In corybrunson/maxmin: procedures to generate landmark sets from finite metric spaces
The landmark package is spun off from the Mapper package, which implemented two versions of the maxmin procedure: a C++ function for the Euclidean case, and an R function calling the proxy package for other cases. Four new functions are under development, two each for the maxmin and lastfirst procedures: definition-based (non-optimized) C++ functions for the Euclidean case, and optimized R functions, again calling the proxy package, for all cases. While the package is in development, this vignette will conduct benchmarkings of the various functions at common tasks. Note that the vignette invokes the currently installed version of landmark.
library(bench)
library(dplyr)
library(ggplot2)
library(cowplot)
# installed version of landmark package
library(landmark)
knitr::opts_chunk$set(echo = TRUE, fig.width = 7)
Benchmarking R versus C++ implementations
These two functions automate the benchmarking process for different engines of the same procedure.
maxmin_benchmark() requires a list xs of data sets (intended to be of a common type and of increasing size).

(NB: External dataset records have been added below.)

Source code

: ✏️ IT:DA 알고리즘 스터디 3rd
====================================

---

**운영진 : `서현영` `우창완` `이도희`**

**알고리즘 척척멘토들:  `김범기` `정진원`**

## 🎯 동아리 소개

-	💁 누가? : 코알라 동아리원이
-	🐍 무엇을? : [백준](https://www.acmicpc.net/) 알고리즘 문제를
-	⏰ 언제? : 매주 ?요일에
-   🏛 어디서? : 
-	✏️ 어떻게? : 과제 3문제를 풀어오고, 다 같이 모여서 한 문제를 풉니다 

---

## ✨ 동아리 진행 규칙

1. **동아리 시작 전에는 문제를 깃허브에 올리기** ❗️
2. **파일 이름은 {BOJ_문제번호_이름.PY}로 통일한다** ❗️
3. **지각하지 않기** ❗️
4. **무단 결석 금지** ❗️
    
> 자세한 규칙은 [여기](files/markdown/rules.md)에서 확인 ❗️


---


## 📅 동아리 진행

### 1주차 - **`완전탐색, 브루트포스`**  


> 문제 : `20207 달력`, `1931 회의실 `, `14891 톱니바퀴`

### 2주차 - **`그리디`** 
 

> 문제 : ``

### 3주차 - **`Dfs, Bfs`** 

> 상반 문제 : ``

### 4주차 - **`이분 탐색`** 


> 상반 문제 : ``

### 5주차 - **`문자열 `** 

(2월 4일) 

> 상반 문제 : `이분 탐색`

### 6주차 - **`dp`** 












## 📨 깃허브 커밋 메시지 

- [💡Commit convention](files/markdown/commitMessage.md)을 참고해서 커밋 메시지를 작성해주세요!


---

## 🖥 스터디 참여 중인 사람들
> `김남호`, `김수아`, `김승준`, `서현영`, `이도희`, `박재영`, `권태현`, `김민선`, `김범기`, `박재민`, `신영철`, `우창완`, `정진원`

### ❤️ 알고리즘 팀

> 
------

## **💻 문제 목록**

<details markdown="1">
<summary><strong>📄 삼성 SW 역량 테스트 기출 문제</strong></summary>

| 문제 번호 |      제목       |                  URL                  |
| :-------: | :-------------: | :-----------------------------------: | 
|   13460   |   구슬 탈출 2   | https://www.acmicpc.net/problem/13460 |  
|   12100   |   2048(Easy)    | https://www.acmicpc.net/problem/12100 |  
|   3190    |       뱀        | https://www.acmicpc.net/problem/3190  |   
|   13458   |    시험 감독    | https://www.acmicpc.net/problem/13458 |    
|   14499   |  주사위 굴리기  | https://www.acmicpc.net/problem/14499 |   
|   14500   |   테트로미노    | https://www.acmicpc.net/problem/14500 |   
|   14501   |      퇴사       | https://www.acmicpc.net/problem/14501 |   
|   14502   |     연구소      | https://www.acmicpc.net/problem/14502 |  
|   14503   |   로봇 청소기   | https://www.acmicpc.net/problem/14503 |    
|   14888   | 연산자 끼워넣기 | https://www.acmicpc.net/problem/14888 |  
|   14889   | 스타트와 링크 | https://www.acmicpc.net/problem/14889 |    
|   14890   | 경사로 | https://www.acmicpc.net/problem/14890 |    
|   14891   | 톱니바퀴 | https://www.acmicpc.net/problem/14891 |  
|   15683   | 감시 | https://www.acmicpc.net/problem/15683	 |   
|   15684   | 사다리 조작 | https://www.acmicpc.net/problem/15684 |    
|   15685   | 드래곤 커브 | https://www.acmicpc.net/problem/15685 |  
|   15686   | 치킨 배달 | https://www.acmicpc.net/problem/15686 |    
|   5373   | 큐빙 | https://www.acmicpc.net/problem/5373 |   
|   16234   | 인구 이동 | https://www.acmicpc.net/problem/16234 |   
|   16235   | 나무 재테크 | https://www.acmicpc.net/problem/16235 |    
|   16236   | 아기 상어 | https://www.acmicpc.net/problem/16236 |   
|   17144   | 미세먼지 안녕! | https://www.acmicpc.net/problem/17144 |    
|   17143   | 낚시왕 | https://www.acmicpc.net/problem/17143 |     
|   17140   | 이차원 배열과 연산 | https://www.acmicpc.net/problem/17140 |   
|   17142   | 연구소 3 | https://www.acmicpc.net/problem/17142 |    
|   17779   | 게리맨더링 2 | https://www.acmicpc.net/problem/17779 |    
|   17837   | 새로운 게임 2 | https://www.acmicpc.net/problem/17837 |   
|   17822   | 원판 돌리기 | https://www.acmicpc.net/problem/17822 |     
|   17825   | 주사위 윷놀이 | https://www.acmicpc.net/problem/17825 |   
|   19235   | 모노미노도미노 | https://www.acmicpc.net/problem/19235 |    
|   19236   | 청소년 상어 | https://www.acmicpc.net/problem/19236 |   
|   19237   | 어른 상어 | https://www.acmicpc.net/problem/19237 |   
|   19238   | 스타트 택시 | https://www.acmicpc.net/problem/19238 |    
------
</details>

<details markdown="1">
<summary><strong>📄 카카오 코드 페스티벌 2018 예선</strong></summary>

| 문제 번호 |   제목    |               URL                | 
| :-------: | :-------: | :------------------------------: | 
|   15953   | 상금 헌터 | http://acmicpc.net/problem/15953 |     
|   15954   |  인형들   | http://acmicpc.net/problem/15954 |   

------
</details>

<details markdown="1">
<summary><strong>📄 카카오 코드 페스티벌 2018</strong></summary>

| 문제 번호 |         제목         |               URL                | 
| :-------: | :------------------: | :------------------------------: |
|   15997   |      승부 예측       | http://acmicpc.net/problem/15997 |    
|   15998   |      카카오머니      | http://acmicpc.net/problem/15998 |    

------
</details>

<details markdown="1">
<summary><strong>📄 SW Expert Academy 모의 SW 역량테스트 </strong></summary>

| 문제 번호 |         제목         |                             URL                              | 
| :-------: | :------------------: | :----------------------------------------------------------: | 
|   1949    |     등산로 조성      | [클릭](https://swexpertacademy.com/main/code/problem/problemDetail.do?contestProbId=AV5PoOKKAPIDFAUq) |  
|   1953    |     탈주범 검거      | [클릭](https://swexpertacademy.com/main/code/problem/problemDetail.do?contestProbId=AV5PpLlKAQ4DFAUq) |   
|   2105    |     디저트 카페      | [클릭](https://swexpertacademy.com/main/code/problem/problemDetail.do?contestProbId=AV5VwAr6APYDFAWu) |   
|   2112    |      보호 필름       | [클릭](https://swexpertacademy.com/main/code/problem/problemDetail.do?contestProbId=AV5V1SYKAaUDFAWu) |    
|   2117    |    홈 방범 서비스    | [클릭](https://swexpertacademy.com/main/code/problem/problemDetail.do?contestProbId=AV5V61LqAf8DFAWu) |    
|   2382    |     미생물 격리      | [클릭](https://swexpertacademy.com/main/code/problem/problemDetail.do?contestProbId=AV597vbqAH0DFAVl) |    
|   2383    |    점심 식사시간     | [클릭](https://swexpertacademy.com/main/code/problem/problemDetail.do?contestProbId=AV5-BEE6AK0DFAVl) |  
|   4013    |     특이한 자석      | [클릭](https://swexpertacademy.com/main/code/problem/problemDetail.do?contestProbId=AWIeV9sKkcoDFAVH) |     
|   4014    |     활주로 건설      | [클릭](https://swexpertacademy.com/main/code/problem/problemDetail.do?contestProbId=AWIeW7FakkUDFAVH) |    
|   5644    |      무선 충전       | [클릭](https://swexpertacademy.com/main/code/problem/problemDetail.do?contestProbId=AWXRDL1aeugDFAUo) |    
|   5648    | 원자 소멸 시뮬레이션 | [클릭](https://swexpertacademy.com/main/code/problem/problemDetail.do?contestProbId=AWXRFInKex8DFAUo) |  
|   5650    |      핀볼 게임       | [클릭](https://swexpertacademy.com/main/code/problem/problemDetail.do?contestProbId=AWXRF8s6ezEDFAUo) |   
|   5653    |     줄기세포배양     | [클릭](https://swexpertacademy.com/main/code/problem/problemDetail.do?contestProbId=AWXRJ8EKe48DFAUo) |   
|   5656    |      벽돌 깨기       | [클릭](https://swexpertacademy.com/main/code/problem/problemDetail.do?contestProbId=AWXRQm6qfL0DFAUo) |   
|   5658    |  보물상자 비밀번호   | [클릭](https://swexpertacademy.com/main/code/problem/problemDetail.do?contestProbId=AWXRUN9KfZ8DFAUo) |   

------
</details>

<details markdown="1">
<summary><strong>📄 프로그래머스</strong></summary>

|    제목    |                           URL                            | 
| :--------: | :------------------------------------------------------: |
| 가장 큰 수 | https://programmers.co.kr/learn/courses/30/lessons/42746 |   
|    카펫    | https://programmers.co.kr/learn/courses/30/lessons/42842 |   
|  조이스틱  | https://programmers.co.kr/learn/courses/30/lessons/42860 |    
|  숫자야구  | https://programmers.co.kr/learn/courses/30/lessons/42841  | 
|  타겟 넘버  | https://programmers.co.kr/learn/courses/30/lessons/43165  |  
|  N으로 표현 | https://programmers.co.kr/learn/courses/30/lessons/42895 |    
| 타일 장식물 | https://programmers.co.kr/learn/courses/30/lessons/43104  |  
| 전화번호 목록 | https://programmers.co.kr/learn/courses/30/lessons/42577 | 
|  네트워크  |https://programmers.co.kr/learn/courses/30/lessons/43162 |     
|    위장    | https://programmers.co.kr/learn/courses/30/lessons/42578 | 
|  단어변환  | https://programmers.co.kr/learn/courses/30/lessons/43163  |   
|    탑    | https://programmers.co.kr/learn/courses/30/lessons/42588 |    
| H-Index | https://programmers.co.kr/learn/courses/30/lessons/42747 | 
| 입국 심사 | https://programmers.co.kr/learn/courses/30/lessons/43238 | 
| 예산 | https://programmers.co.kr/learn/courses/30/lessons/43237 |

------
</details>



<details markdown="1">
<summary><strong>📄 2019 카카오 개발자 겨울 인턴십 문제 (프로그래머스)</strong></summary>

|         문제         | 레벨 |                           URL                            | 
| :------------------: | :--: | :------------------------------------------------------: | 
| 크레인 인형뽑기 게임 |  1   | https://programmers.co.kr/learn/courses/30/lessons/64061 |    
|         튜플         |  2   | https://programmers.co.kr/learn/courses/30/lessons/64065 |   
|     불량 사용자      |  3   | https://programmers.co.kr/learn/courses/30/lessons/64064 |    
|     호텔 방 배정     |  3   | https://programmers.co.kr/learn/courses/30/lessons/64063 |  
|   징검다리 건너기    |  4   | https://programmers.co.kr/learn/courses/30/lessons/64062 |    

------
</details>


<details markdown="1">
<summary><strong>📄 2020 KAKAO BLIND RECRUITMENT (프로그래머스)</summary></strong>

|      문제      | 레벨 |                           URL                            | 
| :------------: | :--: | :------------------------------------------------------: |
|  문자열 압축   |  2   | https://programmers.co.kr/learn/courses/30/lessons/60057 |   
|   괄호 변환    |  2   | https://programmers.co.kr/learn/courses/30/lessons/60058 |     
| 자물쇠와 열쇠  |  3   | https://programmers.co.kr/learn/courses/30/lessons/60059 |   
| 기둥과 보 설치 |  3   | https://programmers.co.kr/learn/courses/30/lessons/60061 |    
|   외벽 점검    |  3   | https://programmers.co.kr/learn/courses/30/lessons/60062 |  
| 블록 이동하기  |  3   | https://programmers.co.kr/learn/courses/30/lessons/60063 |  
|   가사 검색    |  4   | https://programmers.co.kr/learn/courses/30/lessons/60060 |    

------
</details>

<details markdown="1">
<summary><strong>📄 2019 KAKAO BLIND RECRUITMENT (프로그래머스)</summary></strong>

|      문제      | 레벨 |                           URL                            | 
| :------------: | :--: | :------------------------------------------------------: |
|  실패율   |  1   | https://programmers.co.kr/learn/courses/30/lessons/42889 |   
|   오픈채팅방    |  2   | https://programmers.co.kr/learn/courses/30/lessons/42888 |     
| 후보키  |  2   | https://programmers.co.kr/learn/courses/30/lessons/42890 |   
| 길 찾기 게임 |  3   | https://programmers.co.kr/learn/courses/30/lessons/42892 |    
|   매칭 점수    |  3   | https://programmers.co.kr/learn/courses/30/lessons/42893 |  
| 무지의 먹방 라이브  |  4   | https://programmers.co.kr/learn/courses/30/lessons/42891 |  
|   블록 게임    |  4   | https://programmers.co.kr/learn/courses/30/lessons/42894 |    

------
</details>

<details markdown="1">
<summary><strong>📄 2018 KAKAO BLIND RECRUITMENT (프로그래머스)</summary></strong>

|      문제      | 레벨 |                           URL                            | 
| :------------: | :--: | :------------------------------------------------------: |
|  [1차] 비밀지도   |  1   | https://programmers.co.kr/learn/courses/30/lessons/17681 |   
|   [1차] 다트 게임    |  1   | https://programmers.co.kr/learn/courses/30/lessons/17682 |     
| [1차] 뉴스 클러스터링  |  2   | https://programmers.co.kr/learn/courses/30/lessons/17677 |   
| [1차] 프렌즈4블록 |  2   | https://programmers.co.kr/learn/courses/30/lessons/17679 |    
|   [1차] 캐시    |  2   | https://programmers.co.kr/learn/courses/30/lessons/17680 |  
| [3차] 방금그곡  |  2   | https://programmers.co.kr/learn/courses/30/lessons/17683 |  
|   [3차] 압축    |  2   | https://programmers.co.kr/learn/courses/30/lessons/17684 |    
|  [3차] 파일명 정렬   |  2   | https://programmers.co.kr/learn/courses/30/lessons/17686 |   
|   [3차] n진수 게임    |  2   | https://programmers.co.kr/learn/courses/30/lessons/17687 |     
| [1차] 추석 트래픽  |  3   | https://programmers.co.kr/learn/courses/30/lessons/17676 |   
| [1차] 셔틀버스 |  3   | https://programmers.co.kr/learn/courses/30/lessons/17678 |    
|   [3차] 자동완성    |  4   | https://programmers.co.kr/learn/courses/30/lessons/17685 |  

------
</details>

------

It accepts a distance dist_method as passed to any of the functions, either one or length(xs) assignments to num (as a vector), and an assignment to radius.
lastfirst_benchmark() also requires xs and accepts the same type of argument to num and an integer assignment to cardinality. (Only the R implementation calls the proxy package to handle non-Euclidean distances, so benchmarking is only performed for the Euclidean case.)
# print both numerical results and plots
maxmin_benchmark <- function(
datasets, dist_method = "euclidean", num = NULL, radius = NULL
) {
if (! is.null(num) && length(num) == 1L) {
num <- rep(num, 3L)
}
marks <- NULL
for (i in seq_along(datasets)) {
x <- xs[[i]]
mark <- mark(
original = landmarks_maxmin(
x, num = num[i], radius = radius, engine = "original"
),
`C++` = landmarks_maxmin(
x, num = num[i], radius = radius, engine = "C++"
),
R = landmarks_maxmin(
x, num = num[i], radius = radius, engine = "R"
),
check = FALSE
)
mark <- mutate(
mark,
implementation = factor(expression, levels = c("original", "C++", "R")),
n = nrow(x)
)
mark <- select(mark, n, implementation, median, mem_alloc)
#if (dist_method != "euclidean") mark <- filter(mark, implementation != "C++")
marks <- bind_rows(marks, mark)
}
run_size <- ggplot(marks, aes(x = n, y = median, color = implementation)) +
theme_bw() +
geom_point(alpha = .5) + geom_line(alpha = .5) +
ggtitle("Benchmark runtimes")
mem_size <- ggplot(marks, aes(x = n, y = mem_alloc, color = implementation)) +
theme_bw() +
geom_point(alpha = .5) + geom_line(alpha = .5) +
ggtitle("Benchmark memory allocation")
run_mem_size <- plot_grid(run_size + theme(legend.position = "none"),
mem_size + theme(legend.position = "none"),
nrow = 1)
run_mem_size_legend <- get_legend(run_size)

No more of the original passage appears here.